§ **Task brief**
An exact copy of every record, with no pictures, please.

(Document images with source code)
+++

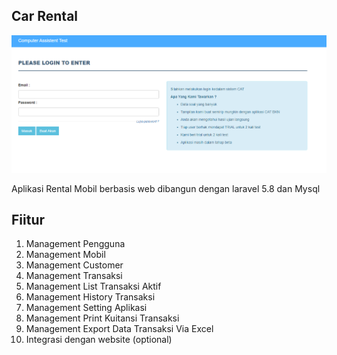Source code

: ## Car Rental

![](screenshoot/login.png)

Aplikasi Rental Mobil berbasis web dibangun dengan laravel 5.8 dan Mysql

## Fiitur

1. Management Pengguna
2. Management Mobil
3. Management Customer
4. Management Transaksi
5. Management List Transaksi Aktif
5. Management History Transaksi
6. Management Setting Aplikasi
7. Management Print Kuitansi Transaksi
8. Management Export Data Transaksi Via Excel
9. Integrasi dengan website (optional)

+++

§ **Output of the exercise**
Source code

: ## Car Rental

![](screenshoot/login.png)

Aplikasi Rental Mobil berbasis web dibangun dengan laravel 5.8 dan Mysql

## Fiitur

1. Management Pengguna
2. Management Mobil
3. Management Customer
4. Management Transaksi
5. Management List Transaksi Aktif
5. Management History Transaksi
6. Management Setting Aplikasi
7. Management Print Kuitansi Transaksi
8. Management Export Data Transaksi Via Excel
9. Integrasi dengan website (optional)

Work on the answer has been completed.